This paper describes a method of grouping flights in airline schedules into tail-connected itineraries. The purpose is to improve the realism of large-scale aviation simulations by allowing them to account for propagated delay, the source of about a third of all delays. The approach presented is that of probabilistic classification with supervised learning. Training data comes from the Airline Service Quality Performance Metrics (ASQP) database (www.bts.org). This data consists of scheduled arrival and departure times, aircraft tail numbers, carrier names, and aircraft types (i.e., Boeing-737) for about a third of all scheduled flights.
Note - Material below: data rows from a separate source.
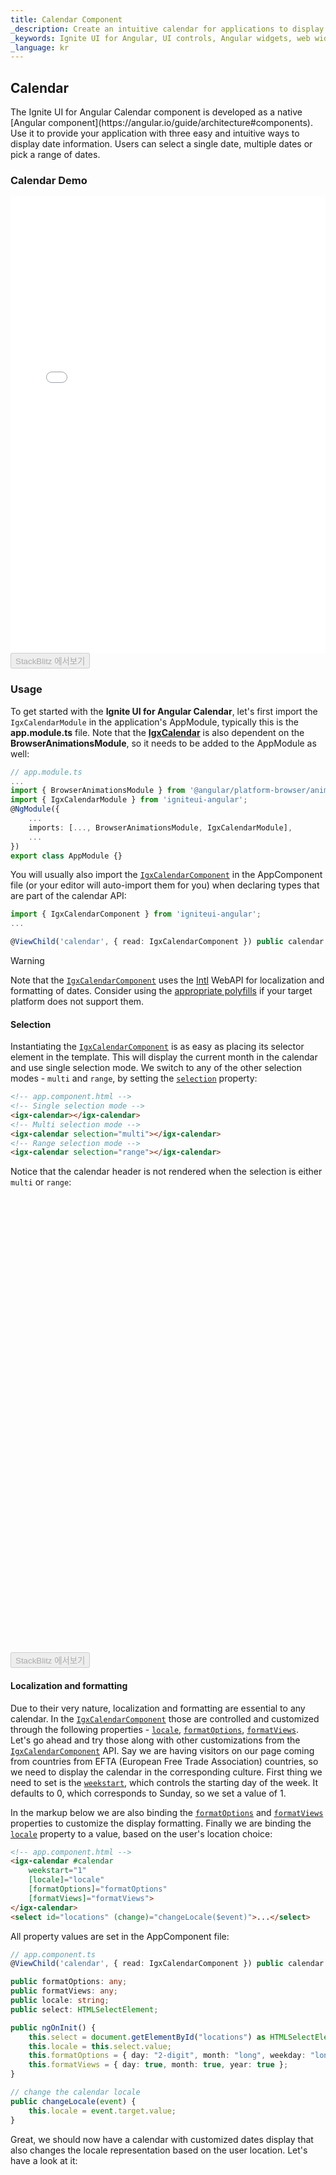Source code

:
 ```yaml
---
title: Calendar Component
_description: Create an intuitive calendar for applications to display date information, and users to input date information with Ignite UI for Angular Calendar component.
_keywords: Ignite UI for Angular, UI controls, Angular widgets, web widgets, UI widgets, Angular, Native Angular Components Suite, Native Angular Controls, Native Angular Components Library, Angular Calendar components, Angular Calendar controls
_language: kr
---
```


## Calendar
<p class="highlight">The Ignite UI for Angular Calendar component is developed as a native [Angular component](https://angular.io/guide/architecture#components). Use it to provide your application with three easy and intuitive ways to display date information. Users can select a single date, multiple dates or pick a range of dates.</p>

### Calendar Demo
<div class="sample-container loading" style="height: 730px">
    <iframe id="calendar-sample-5-iframe" src='{environment:demosBaseUrl}/scheduling/calendar-sample-5' width="100%" height="100%" seamless frameBorder="0" onload="onSampleIframeContentLoaded(this);"></iframe>
</div>
<div>
    <button data-localize="stackblitz" disabled class="stackblitz-btn" data-iframe-id="calendar-sample-5-iframe" data-demos-base-url="{environment:demosBaseUrl}">StackBlitz 에서보기</button>
</div>

### Usage
To get started with the **Ignite UI for Angular Calendar**, let's first import the `IgxCalendarModule` in the application's AppModule, typically this is the **app.module.ts** file. Note that the [**IgxCalendar**]({environment:angularApiUrl}/classes/igxcalendarcomponent.html) is also dependent on the **BrowserAnimationsModule**, so it needs to be added to the AppModule as well:

```typescript
// app.module.ts
...
import { BrowserAnimationsModule } from '@angular/platform-browser/animations';
import { IgxCalendarModule } from 'igniteui-angular';
@NgModule({
    ...
    imports: [..., BrowserAnimationsModule, IgxCalendarModule],
    ...
})
export class AppModule {}
```
You will usually also import the [`IgxCalendarComponent`]({environment:angularApiUrl}/classes/igxcalendarcomponent.html) in the AppComponent file (or your editor will auto-import them for you) when declaring types that are part of the calendar API:

```typescript
import { IgxCalendarComponent } from 'igniteui-angular';
...

@ViewChild('calendar', { read: IgxCalendarComponent }) public calendar: IgxCalendarComponent;
```

> [!WARNING]
> Note that the [`IgxCalendarComponent`]({environment:angularApiUrl}/classes/igxcalendarcomponent.html) uses the [Intl](https://developer.mozilla.org/en-US/docs/Web/JavaScript/Reference/Global_Objects/DateTimeFormat) WebAPI for localization and formatting of dates.
> Consider using the [appropriate polyfills](https://github.com/andyearnshaw/Intl.js/) if your target platform does not support them.

#### Selection
Instantiating the [`IgxCalendarComponent`]({environment:angularApiUrl}/classes/igxcalendarcomponent.html) is as easy as placing its selector element in the template. This will display the current month in the calendar and use single selection mode. We switch to any of the other selection modes - `multi` and `range`, by setting the [`selection`]({environment:angularApiUrl}/classes/igxcalendarcomponent.html#selection) property:

```html
<!-- app.component.html -->
<!-- Single selection mode -->
<igx-calendar></igx-calendar>
<!-- Multi selection mode -->
<igx-calendar selection="multi"></igx-calendar>
<!-- Range selection mode -->
<igx-calendar selection="range"></igx-calendar>
```
Notice that the calendar header is not rendered when the selection is either `multi` or `range`:
<div class="sample-container loading" style="height: 730px">
    <iframe id="calendar-sample-1-iframe" data-src='{environment:demosBaseUrl}/scheduling/calendar-sample-1' width="100%" height="100%" seamless="" frameBorder="0" class="lazyload"></iframe>
</div>
<div>
    <button data-localize="stackblitz" disabled class="stackblitz-btn" data-iframe-id="calendar-sample-1-iframe" data-demos-base-url="{environment:demosBaseUrl}">StackBlitz 에서보기</button>
</div>

#### Localization and formatting

Due to their very nature, localization and formatting are essential to any calendar. In the [`IgxCalendarComponent`]({environment:angularApiUrl}/classes/igxcalendarcomponent.html) those are controlled and customized through the following properties - [`locale`]({environment:angularApiUrl}/classes/igxcalendarcomponent.html#locale), [`formatOptions`]({environment:angularApiUrl}/classes/igxcalendarcomponent.html#formatoptions), [`formatViews`]({environment:angularApiUrl}/classes/igxcalendarcomponent.html#formatviews).
<br>
Let's go ahead and try those along with other customizations from the [`IgxCalendarComponent`]({environment:angularApiUrl}/classes/igxcalendarcomponent.html) API. Say we are having visitors on our page coming from countries from EFTA (European Free Trade Association) countries, so we need to display the calendar in the corresponding culture. First thing we need to set is the [`weekstart`]({environment:angularApiUrl}/classes/igxcalendarcomponent.html#weekstart), which controls the starting day of the week. It defaults to 0, which corresponds to Sunday, so we set a value of 1.

In the markup below we are also binding the [`formatOptions`]({environment:angularApiUrl}/classes/igxcalendarcomponent.html#formatoptions) and [`formatViews`]({environment:angularApiUrl}/classes/igxcalendarcomponent.html#formatviews) properties to customize the display formatting. Finally we are binding the [`locale`]({environment:angularApiUrl}/classes/igxcalendarcomponent.html#locale) property to a value, based on the user's location choice:

```html
<!-- app.component.html -->
<igx-calendar #calendar
    weekstart="1"
    [locale]="locale"
    [formatOptions]="formatOptions"
    [formatViews]="formatViews">
</igx-calendar>
<select id="locations" (change)="changeLocale($event)">...</select>
```
All property values are set in the AppCоmponent file:

```typescript
// app.component.ts
@ViewChild('calendar', { read: IgxCalendarComponent }) public calendar: IgxCalendarComponent;

public formatOptions: any;
public formatViews: any;
public locale: string;
public select: HTMLSelectElement;

public ngOnInit() {
    this.select = document.getElementById("locations") as HTMLSelectElement;
    this.locale = this.select.value;
    this.formatOptions = { day: "2-digit", month: "long", weekday: "long", year: "numeric" };
    this.formatViews = { day: true, month: true, year: true };
}

// change the calendar locale
public changeLocale(event) {
    this.locale = event.target.value;
}
```

Great, we should now have a calendar with customized dates display that also changes the locale representation based on the user location. Let's have a look at it:

<div class="sample-container loading" style="height: 570px">
    <iframe id="calendar-sample-2-iframe" data-src='{environment:demosBaseUrl}/scheduling/calendar-sample-2' width="100%" height="100%" seamless="" frameBorder="0" class="lazyload"></iframe>
</div>
<div>
    <button data-localize="stackblitz" disabled class="stackblitz-btn" data-iframe-id="calendar-sample-2-iframe" data-demos-base-url="{environment:demosBaseUrl}">StackBlitz 에서보기</button>
</div>

#### Events
Let's explore the events emitted by the calendar:
- [`onSelection`]({environment:angularApiUrl}/classes/igxcalendarcomponent.html#onselection) - emitted when selecting date(s) in the calendar.
- [`viewDateChanged`]({environment:angularApiUrl}/classes/igxcalendarcomponent.html#viewdatechanged) - emitted every time when the presented month/year is changed - for example after navigating to the `next` or `previous` month.
- [`activeViewChanged`]({environment:angularApiUrl}/classes/igxcalendarcomponent.html#activeviewchanged) - emitted after the active view is changed - for example after the user has clicked on the `month` or `year` section in the header.

```html
<!-- app.component.html -->
<igx-calendar #calendar 
    (onSelection)="onSelection($event)"
    (viewDateChanged)="viewDateChanged($event)"
    (activeViewChanged)="activeViewChanged($event)">
</igx-calendar>
```
The [`onSelection`]({environment:angularApiUrl}/classes/igxcalendarcomponent.html#onselection) event is suitable to build input validation logic. Use the code from below to alert the user if selection exceeds 5 days, and then reset the selection:

```typescript
// app.component.ts
...
public onSelection(dates: Date[]) {
    if (dates.length > 5) {
        this.calendar.selectedDates = [];
        // alert the user
    }
}
    public viewDateChanged(event: IViewDateChangeEventArgs) {
        // use event.previousValue to get previous month/year that was presented.
        // use event.currentValue to get current month/year that is presented.
    }

    public activeViewChanged(event: CalendarView) {
        // use CalendarView[event] to get the current active view (DEFAULT, YEAR or DECADE)
    }
```

Use the demo below to play around (change selection, navigate through months and years) and see the events logged real time:
<div class="sample-container loading" style="height: 460px">
    <iframe id="calendar-sample-3-iframe" data-src='{environment:demosBaseUrl}/scheduling/calendar-sample-3' width="100%" height="100%" seamless="" frameBorder="0" class="lazyload"></iframe>
</div>
<div>
    <button data-localize="stackblitz" disabled class="stackblitz-btn" data-iframe-id="calendar-sample-3-iframe" data-demos-base-url="{environment:demosBaseUrl}">StackBlitz 에서보기</button>
</div>

#### Templating

We have seen how to make use of the [`IgxCalendarComponent`]({environment:angularApiUrl}/classes/igxcalendarcomponent.html) API (properties, events, methods) so that we configure the calendar per our requirements and interact with it programatically. Now we want to go further and customize its look, benefiting from the header and subheader templating capabilities.

To do that we need to decorate a ng-template inside the calendar with **igxCalendarHeader** or **igxCalendarSubheader** directive and use the context returned to customize the way the date is displayed.
The template decorated with the **igxCalendarHeader** directive is rendered only when the calendar selection is set to single. The **igxCalendarSubheader** is available in all selection modes.

In our example we slightly modify the default template and will make the header display the full date and modify the subheader to include the weekday:

```html
<!-- app.component.html-->
<igx-calendar>
    <!-- Modify the header to display the month (in titlecase), day and weekday -->
    <ng-template igxCalendarHeader let-parts>
        {{ parts.month.combined | titlecase }} {{parts.day.combined }} {{ parts.weekday.combined }}
    </ng-template>
    <ng-template igxCalendarSubheader let-parts>
        <span class="date__el" (click)="parts.monthView()">{{ parts.month.combined }}</span>
        <span class="date__el" (click)="parts.yearView()">{{ parts.year.combined }}</span>
    </ng-template>
</igx-calendar>
```
> [!NOTE]
> Keep in mind that for Internet Explorer and Edge browsers the date parts will be empty strings, because neither implement the Intl API providing this functionality. (See [formatToParts](https://developer.mozilla.org/en-US/docs/Web/JavaScript/Reference/Global_Objects/DateTimeFormat/formatToParts))

To support those browsers we are going to use alternative template using [ngIf](https://angular.io/api/common/NgIf#using-non-inlined-then-template) directive:

```html
<!-- app.component.html-->
<igx-calendar #component locale="fr">
    <div *ngIf="formatParts; else parseTemplate">
        <ng-template igxCalendarHeader let-parts>
            {{ parts.month.combined | titlecase }} {{ parts.day.combined }} {{ parts.weekday.combined }}
        </ng-template>
        <ng-template igxCalendarSubheader let-parts>
            <span class="date__el" (click)="parts.monthView()">{{ parts.month.combined }}</span>
            <span class="date__el" (click)="parts.yearView()">{{ parts.year.combined }}</span>
        </ng-template>
    </div>

    <!-- Parse template for browsers not supporting Intl parts-->
    <ng-template #parseTemplate>
        <ng-template igxCalendarHeader let-parts>
            {{ getDatePart(parts, component, 'month') | titlecase }} {{ getDatePart(parts, component, 'day') }} {{ getDatePart(parts, component, 'weekday') }}
        </ng-template>
        <ng-template igxCalendarSubheader let-parts>
            <span class="date__el" (click)="parts.monthView()">{{ getDatePart(parts, component, 'month') }}</span>
            <span class="date__el" (click)="parts.yearView()">{{ getDatePart(parts, component, 'year') }}</span>
        </ng-template>
    </ng-template>
</igx-calendar>
```
Note that **ngIf** evaluates the value of the **formatParts** expression to control which template to use. Let's have a look at the alernative **#parseTemplate** template: the expressions in the curly brackets invokes the **getDatePart** method that returns the evaluated value, in our case this is a formatted date part (year, weekday, month, etc.). The parameters passed to the **getDatePart** are necessary so that formatting is based on the [`IgxCalendarComponent`]({environment:angularApiUrl}/classes/igxcalendarcomponent.html) locale and format options:

```typescript
// app.component.ts
public intlDateTimeFormat = new Intl.DateTimeFormat() as any;
public formatParts: boolean = this.intlDateTimeFormat.formatToParts;

public getDatePart(val: any, component: any, datePart: string) {
    const date = val.date as Date;
    const locale = component.locale;
    const formatOptions: Intl.DateTimeFormatOptions = {};
    formatOptions[datePart] = component.formatOptions[datePart];

    return date.toLocaleString(locale, formatOptions);

    // instead of toLocaleString we can use Intl.DateTimeFormat.format as well:
    // const partFormatter = new Intl.DateTimeFormat(locale, formatOptions);
    // return partFormatter.format(date);
}
```

Having implemented this conditional templating and date parsing we should get consistent formatting across all browsers, let's verify that:

<div class="sample-container loading" style="height: 570px">
    <iframe id="calendar-sample-4-iframe" data-src='{environment:demosBaseUrl}/scheduling/calendar-sample-4' width="100%" height="100%" seamless="" frameBorder="0" class="lazyload"></iframe>
</div>
<div>
    <button data-localize="stackblitz" disabled class="stackblitz-btn" data-iframe-id="calendar-sample-4-iframe" data-demos-base-url="{environment:demosBaseUrl}">StackBlitz 에서보기</button>
</div>

#### Disabled dates
This section demonstrates the usage of [`disabledDates`]({environment:angularApiUrl}/classes/igxcalendarcomponent.html#disableddates) functionallity. Different `single dates` or `range` elements could be added to Array, and passed to the [`disabledDates`]({environment:angularApiUrl}/classes/igxcalendarcomponent.html#disableddates) descriptor.

```typescript
this.calendar.disabledDates = [{ type: DateRangeType.Between, dateRange: [
    new Date(2018, 8, 2),
    new Date(2018, 8, 8)
])];
```

The [`DateRangeType`]({environment:angularApiUrl}/enums/daterangetype.html) is used to specify the range that is going to be disabled. For example, [`DateRangeType.Between`]({environment:angularApiUrl}/enums/daterangetype.html#between) will disable the dates between two specific dates in Array. Code snippet above.
Check the API table below for all available [`DateRangeType`]({environment:angularApiUrl}/enums/daterangetype.html) values.

This feature is covering the situations when we may need to restrict some dates to be selectable and focusable.

Let's create a sample that is disabling dates within specific range of dates:

```typescript
export class CalendarSample6Component {
    @ViewChild("calendar") public calendar: IgxCalendarComponent;
    public today = new Date(Date.now());
    public range = [
        new Date(this.today.getFullYear(), this.today.getMonth(), 3),
        new Date(this.today.getFullYear(), this.today.getMonth(), 8)
    ];

    public ngOnInit() {
        this.calendar.disabledDates = [{ type: DateRangeType.Specific, dateRange: this.range }];
    }
}

```

This is the result.

<div class="sample-container loading" style="height: 480px">
    <iframe id="calendar-sample-6-iframe" data-src='{environment:demosBaseUrl}/scheduling/calendar-sample-6' width="100%" height="100%" seamless="" frameBorder="0" class="lazyload"></iframe>
</div>
<div>
    <button data-localize="stackblitz" disabled class="stackblitz-btn" data-iframe-id="calendar-sample-6-iframe" data-demos-base-url="{environment:demosBaseUrl}">StackBlitz 에서보기</button>
</div>


#### Special dates

[`Special dates`]({environment:angularApiUrl}/classes/igxcalendarcomponent.html#specialdates) feature is using almost the same configuration principles as [`Disabled dates`]({environment:angularApiUrl}/classes/igxcalendarcomponent.html#disableddates). The difference here is dates `styling` and `interaction`. You are able to select and focus [`Special dates`]({environment:angularApiUrl}/classes/igxcalendarcomponent.html#specialdates).

Lets add a [`Special dates`]({environment:angularApiUrl}/classes/igxcalendarcomponent.html#specialdates) to our [`igxCalendar`]({environment:angularApiUrl}/classes/igxcalendarcomponent.html), we are going to create a [`DateRangeDescriptor`]({environment:angularApiUrl}/interfaces/daterangedescriptor.html) item of type [`DateRangeType.Specific`]({environment:angularApiUrl}/enums/daterangetype.html#specific) and pass array of dates as [`dateRange`]({environment:angularApiUrl}/interfaces/daterangedescriptor.html#daterange):

```typescript
export class CalendarSample7Component {
    @ViewChild("calendar") public calendar: IgxCalendarComponent;
    @ViewChild(IgxSnackbarComponent) public snackbar: IgxSnackbarComponent;
    public range = [];

    ...
    public selectPTOdays(dates: Date[]) {
        this.range = dates;
    }

    public submitPTOdays(eventArgs) {
        this.calendar.specialDates =
            [{ type: DateRangeType.Specific, dateRange: this.range)];

        this.range.forEach((item) => {
            this.calendar.selectDate(item);
        });

        ...
    }
}
```

```html
<article class="sample-column calendar-wrapper">
    <span>Request Time Off</span>
    <igx-calendar #calendar
        selection="multi"
        (onSelection)="selectPTOdays($event)">
    </igx-calendar>
    <button igxButton="raised" (click)="submitPTOdays($event)">Submit Request</button>
</article>
```

We are going to use the selected dates array to define `Special dates` descriptor.

Result:

<div class="sample-container loading" style="height: 540px">
    <iframe id="calendar-sample-7-iframe" data-src='{environment:demosBaseUrl}/scheduling/calendar-sample-7' width="100%" height="100%" seamless="" frameBorder="0" class="lazyload"></iframe>
</div>
<div>
    <button data-localize="stackblitz" disabled class="stackblitz-btn" data-iframe-id="calendar-sample-7-iframe" data-demos-base-url="{environment:demosBaseUrl}">StackBlitz 에서보기</button>
</div>

### Multi View Calendar
Using the [`monthsViewNumber`]({environment:angularApiUrl}/classes/igxcalendarcomponent.html#monthsviewnumber) input the number of displayed months is set. There is no limit on the max value set, and the months are displayed in a flex container horizontally. Showing a multi view calendar, you may want to hide the days that do not belong to the current month, using the [`hideOutsideDays`]({environment:angularApiUrl}/classes/igxcalendarcomponent.html#hideoutsidedays). Multiview calendar supports all three types of selection. Keyboard navigation moves to next/previous months when those are in view.


Result:

<div class="sample-container loading" style="height: 540px">
    <iframe id="multiview-calendar" data-src='{environment:demosBaseUrl}/scheduling/multiview-calendar' width="100%" height="100%" seamless="" frameBorder="0" class="lazyload"></iframe>
</div>
<div>
    <button data-localize="stackblitz" disabled class="stackblitz-btn" data-iframe-id="multiview-calendar" data-demos-base-url="{environment:demosBaseUrl}">StackBlitz 에서보기</button>
</div>

### Views
There are separate views provided by the [`IgxCalendarModule`]({environment:angularApiUrl}/classes/igxcalendarmodule.html) that can be used independently:
- Days View - `igx-days-view`
- Months View - `igx-months-view`
- Years View - `igx-years-view`

<div class="sample-container loading" style="height: 540px">
    <iframe id="calendar-views-iframe" data-src='{environment:demosBaseUrl}/scheduling/calendar-views' width="100%" height="100%" seamless="" frameBorder="0" class="lazyload"></iframe>
</div>
<div>
    <button data-localize="stackblitz" disabled class="stackblitz-btn" data-iframe-id="calendar-views-iframe" data-demos-base-url="{environment:demosBaseUrl}">view on stackblitz</button>
</div>

### Keyboard navigation
When the [**igxCalendar**]({environment:angularApiUrl}/classes/igxcalendarcomponent.html) component is focused, use:
- <kbd>PageUp</kbd> key to move to the previous month,
- <kbd>PageDown</kbd> key to move to the next month,
- <kbd>Shift</kbd> + <kbd>PageUp</kbd> keys to move to the previous year,
- <kbd>Shift</kbd> + <kbd>PageDown</kbd> keys to move to the next year,
- <kbd>Home</kbd> key to focus the first day of the current month that is into view,
- <kbd>End</kbd> key to focus the last day of the current month that is into view,
- <kbd>Tab</kbd> key to navigate through the subheader buttons;

When `prev` or `next` month buttons (in the subheader) are focused, use:
- <kbd>Space</kbd> or <kbd>Enter</kbd> key to scroll into view the next or previous month.

When `months` button (in the subheader) is focused, use:
- <kbd>Space</kbd> or <kbd>Enter</kbd> key to open the months view.

When `year` button (in the subheader) is focused, use:
- <kbd>Space</kbd> or <kbd>Enter</kbd> key to open the decade view.

When a day inside the current month is focused, use:
- Arrow keys to navigate through the days,
- Arrow keys to navigate to previous/next month as well,
- <kbd>Enter</kbd> key to select the currently focused day.

When a month inside the months view is focused, use:
- Arrow keys to navigate through the months,
- <kbd>Home</kbd> key to focus the first month inside the months view,
- <kbd>End</kbd> key to focus the last month inside the months view,
- <kbd>Enter</kbd> key to select the currently focused month and close the view.

When an year inside the decade view is focused, use:
- Arrow keys to navigate through the years,
- <kbd>Enter</kbd> key to select the currently focused year and close the view.

<div class="divider--half"></div>

### API
<div class="divider--half"></div>

* [IgxCalendarComponent]({environment:angularApiUrl}/classes/igxcalendarcomponent.html)
* [IgxCalendarComponent Styles]({environment:sassApiUrl}/index.html#function-igx-calendar-theme)
* [DateRangeType]({environment:angularApiUrl}/enums/daterangetype.html)
* [DateRangeDescriptor]({environment:angularApiUrl}/interfaces/daterangedescriptor.html)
The classification method described here is by necessity extendable to airports and aircraft types that are not in ASQP.
一种确定航空时刻表中衔接航班的方法
本文描述了一种将航空公司时刻表中的航班分组为尾部连接行程的方法。其目的是通过允许他们考虑传播延迟来提高大规模航空模拟的真实感,传播延迟是所有延迟的三分之一。提出了一种带有监督学习的概率分类方法。培训数据来自航空服务质量绩效指标(ASQP)数据库(www.bts.org)。这些数据包括约三分之一的定期航班的预定到达和起飞时间、飞机尾号、承运人名称和飞机类型(即波音-737)。这里描述的分类方法可以必要地扩展到不在ASQP中的机场和飞机类型。
本文章由计算机程序翻译,如有差异,请以英文原文为准。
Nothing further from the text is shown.